Abstract

During a water-alternating-gas (WAG) flooding process for heavy oil reservoirs, the adverse mobility ratio leads to a considerable amount of injection gas fingering through the oil zone. To improve the recovery efficiency of the WAG process for Saskatchewan (Canada) heavy oil reservoirs, a laboratory feasibility study was conducted to evaluate an improved WAG process that augments the injection water with chemicals (alkali/surfactant/polymer). The resulting process is referred to as the CAG process, i.e., chemical-alternating-gas. An integrated approach, which comprised interfacial tension (IFT) and rheology measurements, phase behavior studies, and coreflood tests, was adopted to evaluate the effectiveness of the CAG process. The results showed that addition of ASP to the injection water could significantly lower oil/brine IFT (to 10−2mN/m) and improve mobility.
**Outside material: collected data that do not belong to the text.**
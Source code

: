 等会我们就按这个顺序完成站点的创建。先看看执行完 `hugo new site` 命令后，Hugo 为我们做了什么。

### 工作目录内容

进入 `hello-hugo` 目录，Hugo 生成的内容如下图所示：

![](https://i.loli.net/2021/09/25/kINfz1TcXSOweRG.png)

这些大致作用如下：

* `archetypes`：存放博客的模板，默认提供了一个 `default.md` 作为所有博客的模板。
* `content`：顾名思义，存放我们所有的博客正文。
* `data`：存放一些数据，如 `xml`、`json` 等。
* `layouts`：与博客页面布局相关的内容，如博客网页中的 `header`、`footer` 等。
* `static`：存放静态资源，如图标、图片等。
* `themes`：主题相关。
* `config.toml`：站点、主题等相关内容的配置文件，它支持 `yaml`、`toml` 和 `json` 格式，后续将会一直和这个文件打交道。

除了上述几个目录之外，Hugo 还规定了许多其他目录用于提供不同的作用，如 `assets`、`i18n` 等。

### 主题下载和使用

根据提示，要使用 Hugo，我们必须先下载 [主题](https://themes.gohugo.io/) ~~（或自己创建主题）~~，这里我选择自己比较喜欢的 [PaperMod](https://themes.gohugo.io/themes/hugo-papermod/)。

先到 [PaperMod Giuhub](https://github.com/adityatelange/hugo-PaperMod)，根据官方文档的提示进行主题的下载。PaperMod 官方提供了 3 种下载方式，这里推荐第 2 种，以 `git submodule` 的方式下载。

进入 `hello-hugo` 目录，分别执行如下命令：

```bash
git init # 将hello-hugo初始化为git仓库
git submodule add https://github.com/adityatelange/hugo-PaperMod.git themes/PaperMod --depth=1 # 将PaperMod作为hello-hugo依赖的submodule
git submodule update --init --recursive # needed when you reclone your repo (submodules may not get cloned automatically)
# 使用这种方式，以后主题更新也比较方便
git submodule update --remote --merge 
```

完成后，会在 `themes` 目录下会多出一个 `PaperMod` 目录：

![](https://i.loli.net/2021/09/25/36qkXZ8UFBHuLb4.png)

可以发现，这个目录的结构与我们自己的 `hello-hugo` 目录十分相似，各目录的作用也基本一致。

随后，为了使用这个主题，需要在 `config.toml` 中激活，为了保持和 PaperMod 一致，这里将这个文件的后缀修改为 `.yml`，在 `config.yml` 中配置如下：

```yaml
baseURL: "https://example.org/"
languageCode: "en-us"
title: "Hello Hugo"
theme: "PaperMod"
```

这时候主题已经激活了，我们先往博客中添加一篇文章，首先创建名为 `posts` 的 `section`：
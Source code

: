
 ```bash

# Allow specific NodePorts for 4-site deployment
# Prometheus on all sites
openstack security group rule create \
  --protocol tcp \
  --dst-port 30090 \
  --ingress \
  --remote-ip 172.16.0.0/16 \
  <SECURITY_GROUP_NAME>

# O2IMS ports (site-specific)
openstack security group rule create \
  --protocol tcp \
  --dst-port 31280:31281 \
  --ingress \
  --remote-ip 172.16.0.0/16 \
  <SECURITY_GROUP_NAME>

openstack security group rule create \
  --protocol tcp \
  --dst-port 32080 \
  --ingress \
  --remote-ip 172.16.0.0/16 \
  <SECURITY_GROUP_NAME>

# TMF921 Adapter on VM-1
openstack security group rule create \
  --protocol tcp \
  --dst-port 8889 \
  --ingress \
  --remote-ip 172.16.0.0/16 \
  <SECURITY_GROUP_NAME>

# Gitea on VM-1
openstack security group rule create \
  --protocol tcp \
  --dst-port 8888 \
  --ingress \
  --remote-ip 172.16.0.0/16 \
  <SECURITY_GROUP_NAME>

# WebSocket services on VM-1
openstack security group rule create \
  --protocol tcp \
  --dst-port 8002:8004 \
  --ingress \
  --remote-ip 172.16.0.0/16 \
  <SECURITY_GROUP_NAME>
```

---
The phase behavior studies indicated that CO2 could be dissolved readily into the reservoir heavy oil at moderate pressures (3.4–6.4MPa), resulting in considerable oil swelling (1.2–8.1%) and viscosity reduction by 45–88%. Flue gas (70mol% N2+30mol% CO2), however, resulted in much lower gas solubility compared to CO2, causing negligible oil swelling and viscosity reduction at the reservoir pressure. The coreflood results showed that a conventional CO2-WAG process recovered more incremental oil during the EOR and extended waterflood stages (9.43% versus 3.58% OOIP) than a flue gas-WAG process. Even better recovery results were obtained during these stages in corefloods using CO2-CAG and flue gas-CAG processes: they recovered, respectively, 27.43% and 22.07% of the original oil in place. This comprehensive feasibility study suggests that the CO2-CAG process holds great promise for recovering Saskatchewan’s tremendous heavy oil resources.